Maxpar metal conjugated antibodies

Thawed PBMCs (~3×10⁶ cells) were spun (300 g, 5 min) and resuspended in calcium magnesium-free phosphate buffered saline (PBS). 1μM Cisplatin (Fluidigm) was added for viability staining for 5 minutes before quenching the reaction with MaxPar Cell Staining Buffer (CSB, Fluidigm). After centrifugation (300 g, 5 min), cells were resuspended in CSB at a concentration of 60×10⁶ cells/mL and incubated (RT,10 min) with Fc receptor binding inhibitor before adding 26 MaxPar metal-conjugated antibodies (Fluidigm) against immunophenotypic markers for an additional 30-minute incubation at RT. Stained cells were then washed two times before resuspension in MaxPar fix and perm buffer with 125μM 191/193Ir intercalator for either an hour at RT or 4°C overnight.

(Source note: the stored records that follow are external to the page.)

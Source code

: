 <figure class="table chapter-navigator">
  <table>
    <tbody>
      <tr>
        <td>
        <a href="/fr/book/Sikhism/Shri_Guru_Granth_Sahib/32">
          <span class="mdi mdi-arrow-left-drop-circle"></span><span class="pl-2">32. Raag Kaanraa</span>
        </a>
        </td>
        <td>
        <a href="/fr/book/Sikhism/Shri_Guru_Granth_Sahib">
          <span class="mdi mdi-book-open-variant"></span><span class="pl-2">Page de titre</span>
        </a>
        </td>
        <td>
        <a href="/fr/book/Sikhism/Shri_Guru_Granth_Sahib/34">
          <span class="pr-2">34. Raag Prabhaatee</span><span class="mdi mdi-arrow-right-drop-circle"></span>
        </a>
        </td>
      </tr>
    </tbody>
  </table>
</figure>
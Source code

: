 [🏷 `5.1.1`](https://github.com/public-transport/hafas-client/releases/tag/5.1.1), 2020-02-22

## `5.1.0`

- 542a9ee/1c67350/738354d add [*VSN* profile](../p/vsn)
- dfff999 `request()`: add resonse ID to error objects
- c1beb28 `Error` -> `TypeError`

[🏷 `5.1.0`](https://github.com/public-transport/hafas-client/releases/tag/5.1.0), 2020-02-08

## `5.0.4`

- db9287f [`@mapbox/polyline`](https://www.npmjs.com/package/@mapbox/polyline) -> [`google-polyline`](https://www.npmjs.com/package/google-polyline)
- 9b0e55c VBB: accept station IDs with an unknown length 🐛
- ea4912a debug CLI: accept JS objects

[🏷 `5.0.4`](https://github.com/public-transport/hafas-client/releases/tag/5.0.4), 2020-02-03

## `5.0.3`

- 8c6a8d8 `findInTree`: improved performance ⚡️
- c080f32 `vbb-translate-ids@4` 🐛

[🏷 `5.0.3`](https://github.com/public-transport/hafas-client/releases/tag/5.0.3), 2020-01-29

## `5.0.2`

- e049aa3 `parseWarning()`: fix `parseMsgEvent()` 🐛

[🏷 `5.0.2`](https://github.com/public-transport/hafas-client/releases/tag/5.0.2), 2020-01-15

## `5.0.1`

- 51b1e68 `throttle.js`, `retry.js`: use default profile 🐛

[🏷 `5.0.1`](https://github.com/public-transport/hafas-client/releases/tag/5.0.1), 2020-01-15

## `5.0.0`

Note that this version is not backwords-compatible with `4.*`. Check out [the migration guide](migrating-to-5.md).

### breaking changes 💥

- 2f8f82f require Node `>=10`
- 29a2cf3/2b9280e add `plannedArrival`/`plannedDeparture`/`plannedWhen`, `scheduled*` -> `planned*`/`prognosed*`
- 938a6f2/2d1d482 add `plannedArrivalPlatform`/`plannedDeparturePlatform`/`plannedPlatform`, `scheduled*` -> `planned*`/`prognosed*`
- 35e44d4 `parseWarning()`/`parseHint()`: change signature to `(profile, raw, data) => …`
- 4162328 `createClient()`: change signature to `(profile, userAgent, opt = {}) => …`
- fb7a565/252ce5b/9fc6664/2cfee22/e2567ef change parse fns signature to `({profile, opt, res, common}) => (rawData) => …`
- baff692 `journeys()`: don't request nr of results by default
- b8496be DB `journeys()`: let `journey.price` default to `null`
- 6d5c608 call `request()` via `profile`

Cells were then washed twice with CSB and two times with Nuclease-Free water (Thermo Fisher Scientific) followed by filtering through 40μM strainers to remove aggregates. Cells were then counted and resuspended in Nuclease-Free water at ~5×10⁵ cells/mL with 1:10 volume of four-element calibration beads (Fluidigm) and analyzed on a Helios instrument (Fluidigm) for 250,000 events for each donor at the NIEHS Flow Cytometry Center. Following the manufacturer’s instructions, downstream processing involved normalization by the calibration beads and fcs files were uploaded to Cytobank.